Decidedly radical decision-making

Attention to detail and precision are the gold standards of any engineering pursuit. From planning and designing a project—whether it’s a car, house or a spaceship—calculations are checked and rechecked, plans drafted and revised, until a team is confident everything has been accounted for.

Engineering professor Aminah Robinson Fayek is conducting important research that can bring a new level of precision to construction projects by accounting for intangible aspects of a project, such as the motivation and skill of a work crew, the quality of project teams, and even a company’s organizational structure.

Robinson Fayek, who holds the NSERC Industrial Research Chair in Strategic Construction Modeling and Delivery, is a leading researcher in “fuzzy logic,” which incorporates aspects of planning and construction often overlooked because they lack hard-and-fast values.
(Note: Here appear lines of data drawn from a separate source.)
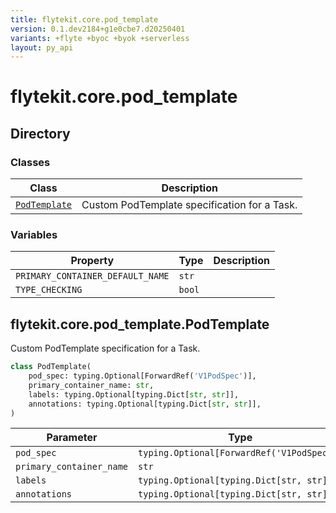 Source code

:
 ```yaml
---
title: flytekit.core.pod_template
version: 0.1.dev2184+g1e0cbe7.d20250401
variants: +flyte +byoc +byok +serverless
layout: py_api
---
```


# flytekit.core.pod_template

## Directory

### Classes

| Class | Description |
|-|-|
| [`PodTemplate`](.././flytekit.core.pod_template#flytekitcorepod_templatepodtemplate) | Custom PodTemplate specification for a Task. |

### Variables

| Property | Type | Description |
|-|-|-|
| `PRIMARY_CONTAINER_DEFAULT_NAME` | `str` |  |
| `TYPE_CHECKING` | `bool` |  |

## flytekit.core.pod_template.PodTemplate

Custom PodTemplate specification for a Task.


```python
class PodTemplate(
    pod_spec: typing.Optional[ForwardRef('V1PodSpec')],
    primary_container_name: str,
    labels: typing.Optional[typing.Dict[str, str]],
    annotations: typing.Optional[typing.Dict[str, str]],
)
```
| Parameter | Type |
|-|-|
| `pod_spec` | `typing.Optional[ForwardRef('V1PodSpec')]` |
| `primary_container_name` | `str` |
| `labels` | `typing.Optional[typing.Dict[str, str]]` |
| `annotations` | `typing.Optional[typing.Dict[str, str]]` |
“Traditionally, we deal in binary values. But not all values are binary,” says Robinson Fayek. “Temperature can be measured in degrees, but it can also be expressed linguistically. It can be hot to an extent and simultaneously cold to an extent, and what is hot for one person may feel cold to another.
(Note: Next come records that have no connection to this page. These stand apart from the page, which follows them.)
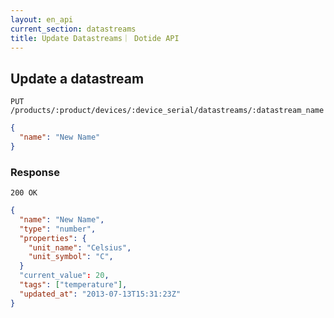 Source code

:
 ```yaml
---
layout: en_api
current_section: datastreams
title: Update Datastreams｜ Dotide API
---
```


## Update a datastream

    PUT /products/:product/devices/:device_serial/datastreams/:datastream_name

```json
{
  "name": "New Name"
}
```

### Response

    200 OK

```json
{
  "name": "New Name",
  "type": "number",
  "properties": {
    "unit_name": "Celsius",
    "unit_symbol": "C",
  }
  "current_value": 20,
  "tags": ["temperature"],
  "updated_at": "2013-07-13T15:31:23Z"
}
```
“Fuzzy logic is a great modelling technique to handle uncertainty that is not random or statistical in nature but is due to subjectivity, approximate reasoning and natural language. We can now look at all the factors that affect productivity: tools, materials, attendance, training and skill level of the workers, and other intangibles like how motivated people are, because with different levels of motivation you can get vastly different results.”

Robinson Fayek is uniquely positioned to have an impact on the construction industry. She is a professor in the Hole School of Construction Engineering in the U of A Department of Civil and Environmental Engineering. Earlier this year, she was awarded the Canadian Society of Civil Engineering’s Walter Shanly Award for her contributions to the development and practice of construction engineering in Canada. She also holds the Ledcor Professorship in Construction Engineering.

Robinson Fayek’s industry partners represent construction owners, contractors, labour groups and their respective associations, who are coming together in a unique research relationship.

“For the first time, we have all three parties coming together in a formal collaboration to address issues that are significant to the construction industry. We have owners, contractors and labour groups contributing their perspectives. This provides us with a tremendous opportunity to learn from them, and it means that the solutions we come up with will likely be better solutions because of the fact that we have input from all parties and we have looked at a problem in a more inclusive and holistic fashion.”